With birds, a nest may appear to be abandoned but the fact that you are near the nest or have been near the nest will keep the parents away for a while. This is a very common behavior. When a parent bird senses what it perceives as a predator the most common response is to leave the nest alone and try and draw the predator away. If the parents keep returning to the nest it can lead the predator right to the young. Some of the most interesting bird behaviors are the ones that keep their nests safe. Killdeer as an example will move away from the nest and pretend to have a broken wing to lead predators away from the nest.
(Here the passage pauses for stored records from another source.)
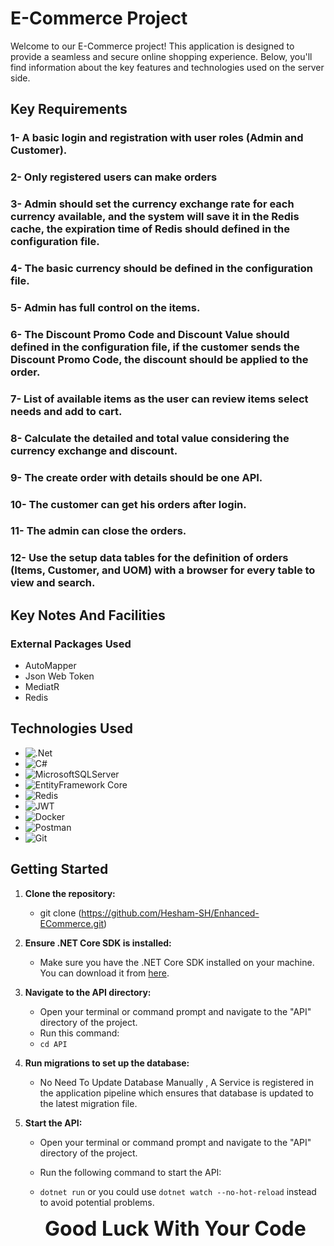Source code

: # E-Commerce Project

Welcome to our E-Commerce project! This application is designed to provide a seamless and secure online shopping experience. Below, you'll find information about the key features and technologies used on the server side.

## Key Requirements

### 1- A basic login and registration with user roles (Admin and Customer).
### 2- Only registered users can make orders
### 3- Admin should set the currency exchange rate for each currency available, and the system will save it in the Redis cache, the expiration time of Redis should defined in the configuration file.
### 4- The basic currency should be defined in the configuration file.
### 5- Admin has full control on the items.
### 6- The Discount Promo Code and Discount Value should defined in the configuration file, if the customer sends the Discount Promo Code, the discount should be applied to the order.
### 7- List of available items as the user can review items select needs and add to cart.
### 8- Calculate the detailed and total value considering the currency exchange and discount.
### 9- The create order with details should be one API.
### 10- The customer can get his orders after login.
### 11- The admin can close the orders.
### 12- Use the setup data tables for the definition of orders (Items, Customer, and UOM) with a browser for every table to view and search.

## Key Notes And Facilities
### External Packages Used
- AutoMapper
- Json Web Token
- MediatR
- Redis

## Technologies Used
- ![.Net](https://img.shields.io/badge/.NET-5C2D91?style=for-the-badge&logo=.net&logoColor=white)
- ![C#](https://img.shields.io/badge/c%23-%23239120.svg?style=for-the-badge&logo=csharp&logoColor=white)
- ![MicrosoftSQLServer](https://img.shields.io/badge/Microsoft%20SQL%20Server-CC2927?style=for-the-badge&logo=microsoft%20sql%20server&logoColor=white)
- ![EntityFramework Core](https://img.shields.io/badge/Entity%20Framework%20Core-626CD9?style=for-the-badge&logo=entity%20framework%20core&logoColor=white)
- ![Redis](https://img.shields.io/badge/redis-%23DD0031.svg?style=for-the-badge&logo=redis&logoColor=white)
- ![JWT](https://img.shields.io/badge/JWT-black?style=for-the-badge&logo=JSON%20web%20tokens)
- ![Docker](https://img.shields.io/badge/docker-%230db7ed.svg?style=for-the-badge&logo=docker&logoColor=white)
- ![Postman](https://img.shields.io/badge/Postman-FF6C37?style=for-the-badge&logo=postman&logoColor=white)
- ![Git](https://img.shields.io/badge/git-%23F05033.svg?style=for-the-badge&logo=git&logoColor=white)


## Getting Started
1. **Clone the repository:**
   - git clone (https://github.com/Hesham-SH/Enhanced-ECommerce.git)

2. **Ensure .NET Core SDK is installed:**
   - Make sure you have the .NET Core SDK installed on your machine. You can download it from [here](https://dotnet.microsoft.com/download).

3. **Navigate to the API directory:**
   - Open your terminal or command prompt and navigate to the "API" directory of the project.
   - Run this command:
   - ```cd API```

3. **Run migrations to set up the database:**
   - No Need To Update Database Manually , A Service is registered in the application pipeline which ensures that database is updated to the latest migration file.

3. **Start the API:**
   - Open your terminal or command prompt and navigate to the "API" directory of the project.
  
   - Run the following command to start the API:
   - ```dotnet run``` or you could use ```dotnet watch --no-hot-reload``` instead to avoid potential problems.


   **<p style="font-size: 2rem; text-align: center; margin:auto;"><strong>Good Luck With Your Code</strong></p>**
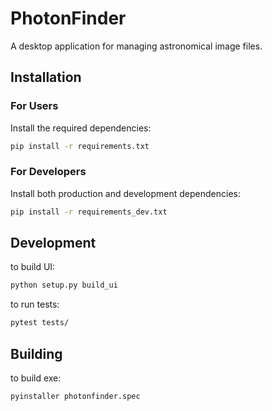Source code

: # PhotonFinder

A desktop application for managing astronomical image files.

## Installation

### For Users
Install the required dependencies:

```bash
pip install -r requirements.txt
```

### For Developers
Install both production and development dependencies:

```bash
pip install -r requirements_dev.txt
```

## Development

to build UI:

```bash
python setup.py build_ui
```

to run tests:

```bash
pytest tests/
```

## Building

to build exe:

```bash
pyinstaller photonfinder.spec
```
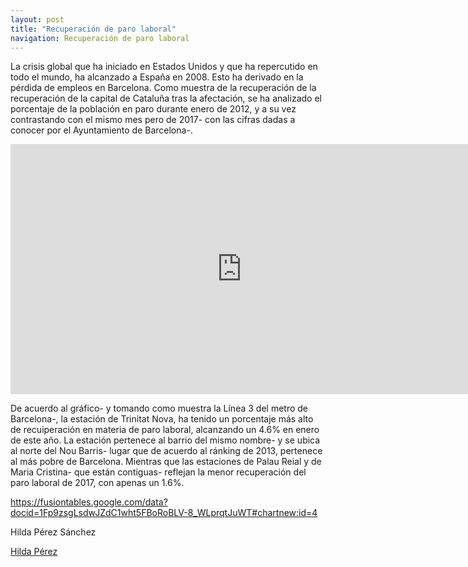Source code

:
 ```yaml
---
layout: post
title: "Recuperación de paro laboral"
navigation: Recuperación de paro laboral
---
```


La crisis global que ha iniciado en Estados Unidos y que ha repercutido en todo el mundo, ha alcanzado a España en 2008. Esto ha derivado en la pérdida de empleos en Barcelona. 
Como muestra de la recuperación de la recuperación de la capital de Cataluña tras la afectación, se ha analizado el porcentaje de la población en paro durante enero de 2012, y a su vez contrastando con el mismo mes pero de 2017- con las cifras dadas a conocer por el Ayuntamiento de Barcelona-.



<iframe width="740" height="400" scrolling="no" frameborder="no" src="https://fusiontables.google.com/embedviz?containerId=googft-gviz-canvas&amp;q=select+col2%3E%3E0%2C+col10%3E%3E0%2C+col5%3E%3E1+from+1Fp9zsgLsdwJZdC1wht5FBoRoBLV-8_WLprqtJuWT+order+by+col10%3E%3E0+asc+limit+26&amp;viz=GVIZ&amp;t=LINE&amp;uiversion=2&amp;gco_forceIFrame=true&amp;gco_hasLabelsColumn=true&amp;gco_vAxes=%5B%7B%22title%22%3Anull%2C+%22minValue%22%3Anull%2C+%22maxValue%22%3Anull%2C+%22useFormatFromData%22%3Atrue%2C+%22viewWindow%22%3A%7B%22max%22%3Anull%2C+%22min%22%3Anull%7D%7D%2C%7B%22useFormatFromData%22%3Atrue%2C+%22viewWindow%22%3A%7B%22max%22%3Anull%2C+%22min%22%3Anull%7D%2C+%22minValue%22%3Anull%2C+%22maxValue%22%3Anull%2C+%22textStyle%22%3A%7B%22color%22%3A%22none%22%2C+%22fontSize%22%3A12%7D%7D%5D&amp;gco_useFirstColumnAsDomain=true&amp;gco_legacyScatterChartLabels=true&amp;gco_curveType=&amp;gco_booleanRole=certainty&amp;gco_lineWidth=2&amp;gco_hAxis=%7B%22useFormatFromData%22%3Atrue%2C+%22minValue%22%3Anull%2C+%22maxValue%22%3Anull%2C+%22viewWindow%22%3Anull%2C+%22viewWindowMode%22%3Anull%2C+%22textStyle%22%3A%7B%22color%22%3A%22%23000000%22%2C+%22fontSize%22%3A12%7D%7D&amp;gco_legend=none&amp;gco_series=%7B%220%22%3A%7B%22color%22%3A%22none%22%2C+%22targetAxisIndex%22%3A1%7D%2C+%221%22%3A%7B%22color%22%3A%22%2338761d%22%2C+%22targetAxisIndex%22%3A0%7D%7D&amp;gco_title=Recuperaci%C3%B3n+paro+laboral&amp;width=740&amp;height=400"></iframe>

 De acuerdo al gráfico- y tomando como muestra la Línea 3 del metro de Barcelona-, la estación de Trinitat Nova, ha tenido un porcentaje más alto de recuiperación en materia de paro laboral, alcanzando un 4.6% en enero de este año. La estación pertenece al barrio del mismo nombre- y se ubica al norte del Nou Barris- lugar que de acuerdo al ránking de 2013, pertenece al más pobre de Barcelona.
 Mientras que las estaciones de Palau Reial y de Maria Cristina- que están contiguas- reflejan la menor recuperación del paro laboral de 2017, con apenas un 1.6%.
 
 https://fusiontables.google.com/data?docid=1Fp9zsgLsdwJZdC1wht5FBoRoBLV-8_WLprqtJuWT#chartnew:id=4
 
 
 Hilda Pérez Sánchez
 
 [Hilda Pérez](https://www.linkedin.com/in/hilda-p%C3%A9rez-b3b61b113/)

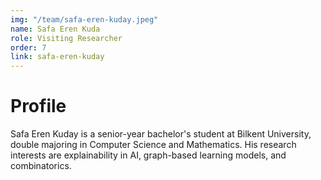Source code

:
 ```yaml
---
img: "/team/safa-eren-kuday.jpeg"
name: Safa Eren Kuda
role: Visiting Researcher
order: 7
link: safa-eren-kuday
---
```


# Profile
Safa Eren Kuday is a senior-year bachelor's student at Bilkent University, double majoring in Computer Science and Mathematics. His research interests are explainability in AI, graph-based learning models, and combinatorics.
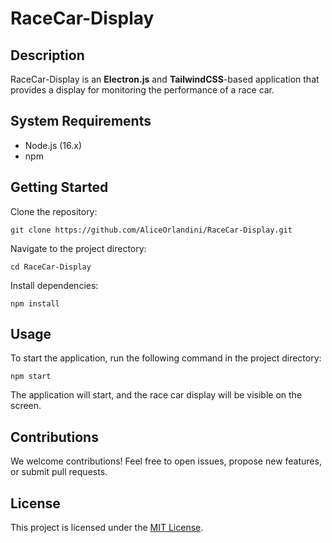 # RaceCar-Display

## Description
RaceCar-Display is an **Electron.js** and **TailwindCSS**-based application that provides a display for monitoring the performance of a race car.

## System Requirements
- Node.js (16.x)
- npm

## Getting Started
Clone the repository:
```console
git clone https://github.com/AliceOrlandini/RaceCar-Display.git
```
Navigate to the project directory:
```console
cd RaceCar-Display
```
Install dependencies:
```console
npm install
```
## Usage
To start the application, run the following command in the project directory:
```console
npm start
```
The application will start, and the race car display will be visible on the screen.

## Contributions
We welcome contributions! Feel free to open issues, propose new features, or submit pull requests.

## License
This project is licensed under the [MIT License](LICENSE).

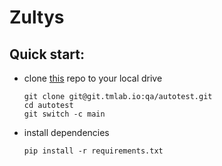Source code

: # Zultys

## Quick start:

* clone [this](https://git.tmlab.io/qa/autotest) repo to your local drive

  ```
  git clone git@git.tmlab.io:qa/autotest.git 
  cd autotest
  git switch -c main
  ```
* install dependencies

  ```
  pip install -r requirements.txt
  ```
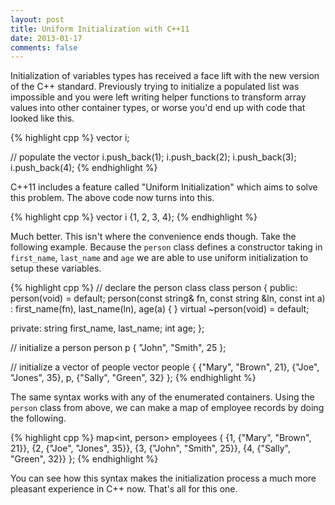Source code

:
 ```yaml
---
layout: post
title: Uniform Initialization with C++11
date: 2013-01-17
comments: false
---
```


Initialization of variables types has received a face lift with the new version of the C++ standard. Previously trying to initialize a populated list was impossible and you were left writing helper functions to transform array values into other container types, or worse you'd end up with code that looked like this.

{% highlight cpp %}
vector<int> i;

// populate the vector
i.push_back(1);
i.push_back(2);
i.push_back(3);
i.push_back(4);
{% endhighlight %}

C++11 includes a feature called "Uniform Initialization" which aims to solve this problem. The above code now turns into this.

{% highlight cpp %}
vector<int> i {1, 2, 3, 4};
{% endhighlight %}

Much better. This isn't where the convenience ends though. Take the following example. Because the `person` class defines a constructor taking in `first_name`, `last_name` and `age` we are able to use uniform initialization to setup these variables.

{% highlight cpp %}
// declare the person class
class person {
  public:
    person(void) = default;
    person(const string& fn, const string &ln, const int a) 
      : first_name(fn), last_name(ln), age(a) { }
    virtual ~person(void) = default;

  private:
    string first_name, last_name;
    int age;
};

// initialize a person
person p { "John", "Smith", 25 };

// initialize a vector of people
vector<person> people { {"Mary", "Brown", 21},
                        {"Joe", "Jones", 35},
                        p,
                        {"Sally", "Green", 32} };
{% endhighlight %}

The same syntax works with any of the enumerated containers. Using the `person` class from above, we can make a map of employee records by doing the following.

{% highlight cpp %}
map<int, person> employees {
  {1, {"Mary", "Brown", 21}},
  {2, {"Joe", "Jones", 35}},
  {3, {"John", "Smith", 25}},
  {4, {"Sally", "Green", 32}}
};
{% endhighlight %}

You can see how this syntax makes the initialization process a much more pleasant experience in C++ now. That's all for this one.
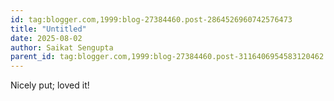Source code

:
 ```yaml
---
id: tag:blogger.com,1999:blog-27384460.post-2864526960742576473
title: "Untitled"
date: 2025-08-02
author: Saikat Sengupta
parent_id: tag:blogger.com,1999:blog-27384460.post-3116406954583120462
---
```


Nicely put; loved it!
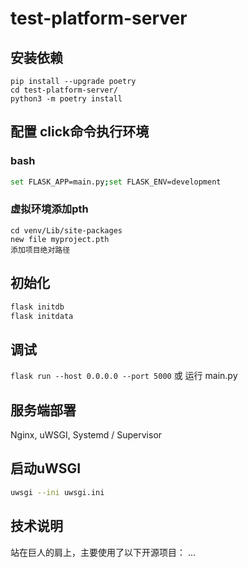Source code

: # test-platform-server

## 安装依赖

```shell
pip install --upgrade poetry
cd test-platform-server/
python3 -m poetry install
```

## 配置 click命令执行环境

### bash

```bash
set FLASK_APP=main.py;set FLASK_ENV=development
```

### 虚拟环境添加pth

```shell
cd venv/Lib/site-packages
new file myproject.pth
添加项目绝对路径
```

## 初始化

```bash
flask initdb
flask initdata
```

## 调试

`flask run --host 0.0.0.0 --port 5000`
或
运行 main.py

## 服务端部署

Nginx, uWSGI, Systemd / Supervisor

## 启动uWSGI

```bash
uwsgi --ini uwsgi.ini
```

## 技术说明

站在巨人的肩上，主要使用了以下开源项目：
...
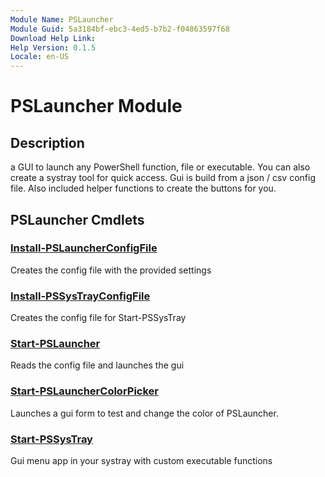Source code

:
 ```yaml
---
Module Name: PSLauncher
Module Guid: 5a3184bf-ebc3-4ed5-b7b2-f04863597f68
Download Help Link: 
Help Version: 0.1.5
Locale: en-US
---
```


# PSLauncher Module
## Description
a GUI to launch any PowerShell function, file or executable. You can also create a systray tool for quick access. Gui is build from a json / csv config file. Also included helper functions to create the buttons for you.

## PSLauncher Cmdlets
### [Install-PSLauncherConfigFile](Install-PSLauncherConfigFile.md)
Creates the config file with the provided settings

### [Install-PSSysTrayConfigFile](Install-PSSysTrayConfigFile.md)
Creates the config file for Start-PSSysTray

### [Start-PSLauncher](Start-PSLauncher.md)
Reads the config file and launches the gui

### [Start-PSLauncherColorPicker](Start-PSLauncherColorPicker.md)
Launches a gui form to test and change the color of PSLauncher.

### [Start-PSSysTray](Start-PSSysTray.md)
Gui menu app in your systray with custom executable functions

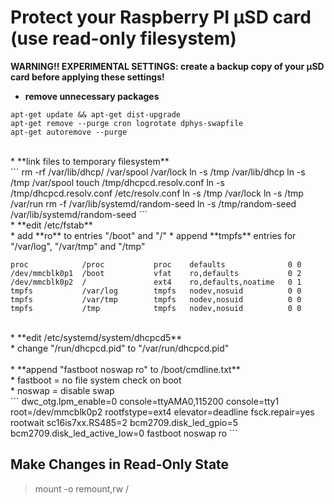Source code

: Protect your Raspberry PI µSD card (use read-only filesystem)
=============================================================

**WARNING!! EXPERIMENTAL SETTINGS: create a backup copy of your µSD card before applying these settings!** <br />

* **remove unnecessary packages** <br />
```
apt-get update && apt-get dist-upgrade
apt-get remove --purge cron logrotate dphys-swapfile
apt-get autoremove --purge
```
<br />
* **link files to temporary filesystem** <br />
```
rm -rf /var/lib/dhcp/ /var/spool /var/lock
ln -s /tmp /var/lib/dhcp
ln -s /tmp /var/spool
touch /tmp/dhcpcd.resolv.conf
ln -s /tmp/dhcpcd.resolv.conf /etc/resolv.conf
ln -s /tmp /var/lock
ln -s /tmp /var/run
rm -f /var/lib/systemd/random-seed
ln -s /tmp/random-seed /var/lib/systemd/random-seed
```
<br />
* **edit /etc/fstab** <br />
   * add **ro** to entries "/boot" and "/" 
   * append **tmpfs** entries for "/var/log", "/var/tmp" and "/tmp"

```
proc            /proc           proc    defaults              0 0
/dev/mmcblk0p1  /boot           vfat    ro,defaults           0 2
/dev/mmcblk0p2  /               ext4    ro,defaults,noatime   0 1
tmpfs           /var/log        tmpfs   nodev,nosuid          0 0
tmpfs           /var/tmp        tmpfs   nodev,nosuid          0 0
tmpfs           /tmp            tmpfs   nodev,nosuid          0 0
```
<br />
* **edit /etc/systemd/system/dhcpcd5**<br />
   * change "/run/dhcpcd.pid" to "/var/run/dhcpcd.pid"<br />
<br />
* **append "fastboot noswap ro" to /boot/cmdline.txt**<br />
   * fastboot = no file system check on boot<br />
   * noswap = disable swap<br />
```   
dwc_otg.lpm_enable=0 console=ttyAMA0,115200 console=tty1 root=/dev/mmcblk0p2 rootfstype=ext4 elevator=deadline fsck.repair=yes rootwait sc16is7xx.RS485=2 bcm2709.disk_led_gpio=5 bcm2709.disk_led_active_low=0 fastboot noswap ro
```
<br />

Make Changes in Read-Only State
-------------------------------

> mount -o remount,rw /<br />
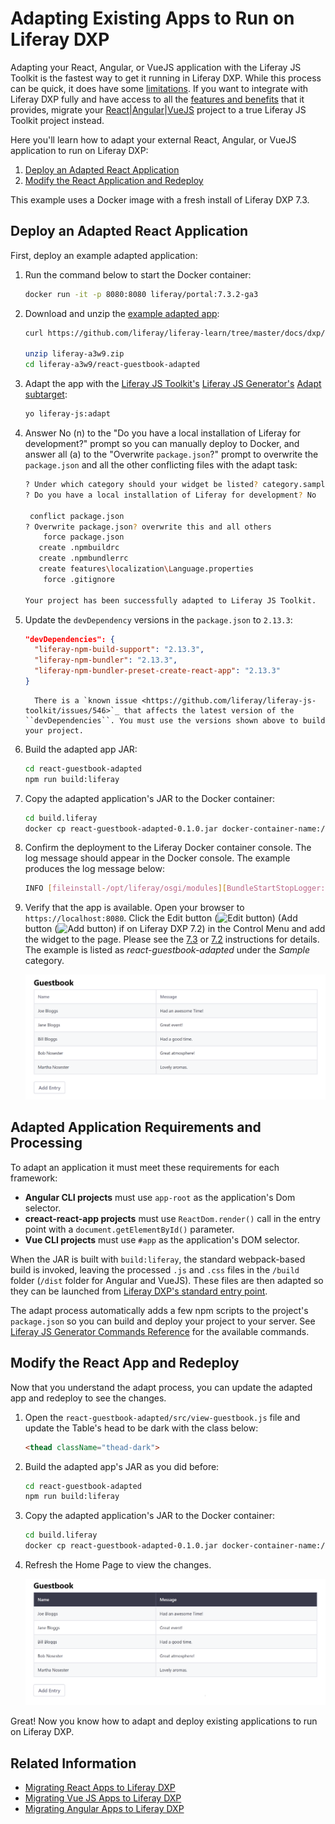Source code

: # Adapting Existing Apps to Run on Liferay DXP

Adapting your React, Angular, or VueJS application with the Liferay JS Toolkit is the fastest way to get it running in Liferay DXP. While this process can be quick, it does have some [limitations](../liferay-js-generator-intro.md#adapt-existing-applications). If you want to integrate with Liferay DXP fully and have access to all the [features and benefits](TODO:creating-and-bundling-javascript-widgets-with-javascript-tooling) that it provides, migrate your [React](../../../../developing-a-single-page-application/using-react.md)|[Angular](../../../../developing-a-single-page-application/using-angular.md)|[VueJS](../../../../developing-a-single-page-application/using-vuejs.md) project to a true Liferay JS Toolkit project instead.

Here you'll learn how to adapt your external React, Angular, or VueJS application to run on Liferay DXP:

1. [Deploy an Adapted React Application](#deploy-an-adapted-react-application)
1. [Modify the React Application and Redeploy](#modify-the-react-app-and-redeploy)

This example uses a Docker image with a fresh install of Liferay DXP 7.3.

## Deploy an Adapted React Application

First, deploy an example adapted application:

1. Run the command below to start the Docker container:

    ```bash
    docker run -it -p 8080:8080 liferay/portal:7.3.2-ga3
    ```

1. Download and unzip the [example adapted app](https://github.com/liferay/liferay-learn/tree/master/docs/dxp/7.x/en/developing-applications/tooling/other-tools/liferay-js-generator/developer-guide/adapting-apps-for-liferay/liferay-a3w9.zip):
		
    ```bash
    curl https://github.com/liferay/liferay-learn/tree/master/docs/dxp/7.x/en/developing-applications/tooling/other-tools/liferay-js-generator/developer-guide/adapting-apps-for-liferay/liferay-a3w9.zip

    unzip liferay-a3w9.zip
    cd liferay-a3w9/react-guestbook-adapted
    ```

1. Adapt the app with the [Liferay JS Toolkit's](https://github.com/liferay/liferay-js-toolkit) [Liferay JS Generator's](./installing-the-liferay-js-generator.md) [Adapt subtarget](../installing-the-liferay-js-generator.md#generator-and-sub-generator-commands):

    ```bash
    yo liferay-js:adapt
    ```

1. Answer No (n) to the "Do you have a local installation of Liferay for development?" prompt so you can manually deploy to Docker, and answer all (a) to the "Overwrite `package.json`?" prompt to overwrite the `package.json` and all the other conflicting files with the adapt task:

    ```bash
    ? Under which category should your widget be listed? category.sample
    ? Do you have a local installation of Liferay for development? No

     conflict package.json
    ? Overwrite package.json? overwrite this and all others
        force package.json
       create .npmbuildrc
       create .npmbundlerrc
       create features\localization\Language.properties
        force .gitignore

    Your project has been successfully adapted to Liferay JS Toolkit.
    ```

1. Update the `devDependency` versions in the `package.json` to `2.13.3`:

    ```json
    "devDependencies": {
      "liferay-npm-build-support": "2.13.3",
      "liferay-npm-bundler": "2.13.3",
      "liferay-npm-bundler-preset-create-react-app": "2.13.3"
    }
    ```

    ```note::
      There is a `known issue <https://github.com/liferay/liferay-js-toolkit/issues/546>`_ that affects the latest version of the ``devDependencies``. You must use the versions shown above to build your project.
    ```

1. Build the adapted app JAR:

    ```bash
    cd react-guestbook-adapted
    npm run build:liferay
    ```

1. Copy the adapted application's JAR to the Docker container:
  
    ```bash
    cd build.liferay
    docker cp react-guestbook-adapted-0.1.0.jar docker-container-name:/path/to/osgi/modules/
    ```
  
1. Confirm the deployment to the Liferay Docker container console. The log message should appear in the Docker console. The example produces the log message below:

    ```bash
    INFO [fileinstall-/opt/liferay/osgi/modules][BundleStartStopLogger:39] STARTED react-guestbook-adapted_0.1.0 [1147]
    ```
  
1. Verify that the app is available. Open your browser to `https://localhost:8080`. Click the Edit button (![Edit button](../../../../../images/icon-edit-pencil.png)) (Add button (![Add button](../../../../../images/icon-add-app.png)) if on Liferay DXP 7.2) in the Control Menu and add the widget to the page. Please see the [7.3](../../../../../site-building/creating-pages/building-and-managing-content-pages/using-widgets-on-a-content-page.md#adding-widgets-on-content-pages) or [7.2](../../../../../site-building/creating-pages/using-widget-pages/adding-widgets-to-a-page.md) instructions for details. The example is listed as *react-guestbook-adapted* under the *Sample* category.
  
    ![The adapted app runs inside Liferay DXP.](./adapting-apps-for-liferay/images/01.png)

## Adapted Application Requirements and Processing

To adapt an application it must meet these requirements for each framework:

* **Angular CLI projects** must use `app-root` as the application's Dom selector.
* **creact-react-app projects** must use `ReactDom.render()` call in the entry point with a `document.getElementById()` parameter.
* **Vue CLI projects** must use `#app` as the application's DOM selector.

When the JAR is built with `build:liferay`, the standard webpack-based build is invoked, leaving the processed `.js` and `.css` files in the `/build` folder (`/dist` folder for Angular and VueJS). These files are then adapted so they can be launched from [Liferay DXP's standard entry point](../reference/js-portlet-extender-configuration-reference.md#main-entry-point).

The adapt process automatically adds a few npm scripts to the project's `package.json` so you can build and deploy your project to your server. See [Liferay JS Generator Commands Reference](../reference/liferay-js-generator-commands-reference.md) for the available commands.

## Modify the React App and Redeploy

Now that you understand the adapt process, you can update the adapted app and redeploy to see the changes.

1. Open the `react-guestbook-adapted/src/view-guestbook.js` file and update the Table's head to be dark with the class below:

    ```html
    <thead className="thead-dark">
    ```

1. Build the adapted app's JAR as you did before:

    ```bash
    cd react-guestbook-adapted
    npm run build:liferay
    ```

1. Copy the adapted application's JAR to the Docker container:
  
    ```bash
    cd build.liferay
    docker cp react-guestbook-adapted-0.1.0.jar docker-container-name:/path/to/osgi/modules/
    ```

1. Refresh the Home Page to view the changes.

    ![You can easily change adapted apps.](./adapting-apps-for-liferay/images/02.png)

Great! Now you know how to adapt and deploy existing applications to run on Liferay DXP.

## Related Information

* [Migrating React Apps to Liferay DXP](../../../../developing-a-single-page-application/using-angular.md)
* [Migrating Vue JS Apps to Liferay DXP](../../../../developing-a-single-page-application/using-vuejs.md)
* [Migrating Angular Apps to Liferay DXP](../../../../developing-a-single-page-application/using-angular.md)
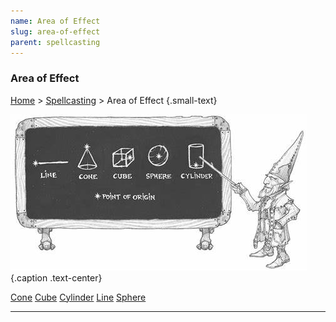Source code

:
 ```yaml
---
name: Area of Effect
slug: area-of-effect
parent: spellcasting
---
```

### Area of Effect
[Home](dm-operations-center) > [Spellcasting](spellcasting-menu) > Area of Effect {.small-text}

![Image courtesy of Player's Handbook, p. 204](../assets/img/area-of-effect.jpg){.caption .text-center}

<div class="menu-container">
    <a href="cone">Cone</a>
    <a href="cube">Cube</a>
    <a href="cylinder">Cylinder</a>
    <a href="line">Line</a>
    <a href="sphere">Sphere</a>
</div>
<hr/>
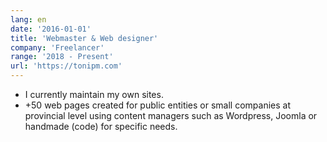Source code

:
 ```yaml
---
lang: en
date: '2016-01-01'
title: 'Webmaster & Web designer'
company: 'Freelancer'
range: '2018 - Present'
url: 'https://tonipm.com'
---
```


- I currently maintain my own sites.
- +50 web pages created for public entities or small companies at provincial level using content managers such as Wordpress, Joomla or handmade (code) for specific needs.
Rabbits are another animal that seems to be found and assumed to be abandoned. Most mammals do not leave the den until they are at least partially independent and for the most part, weened. The general rule of thumb is if the eyes are open there is not any danger in leaving them alone. Young rabbits should be left alone if they are found. The mother will move dens regularly during the first part of the year. This helps to protect the young from predators. The mother will lead the young to the next nest site and though they might get separated the mother will come back for any young left behind.
Handling animals pose dangers to you and the animals. Improper care for a wild animal does more harm than good and can result in the death of the animal in question. Animals are also carriers of diseases that can be passed on to both your pets and to you, so interacting with wild animals should be avoided as much as possible.
The ONLY reason to help an animal is if your dog or cat has cornered or captured the animal. Make sure the animal is still alive. If it is still alive contact a local wildlife rehabber. A local rehabber can be found at http://web.extension.illinois.edu/wildlife/professionals.cfm. You can search by county and find a rehabber that is close to you. They will give you instructions on what to do and how to get the animal to them.
Spring is a wonderful time of year. When I was growing up, upon entering a store with my mom was often prefaced with the phrase “Look but Don’t Touch.” The same principle holds true for wildlife. “You Can Look but Don’t Touch.”
If you have any questions about wildlife or natural resources please contact Jason Haupt (jdhaupt@Illinois.edu).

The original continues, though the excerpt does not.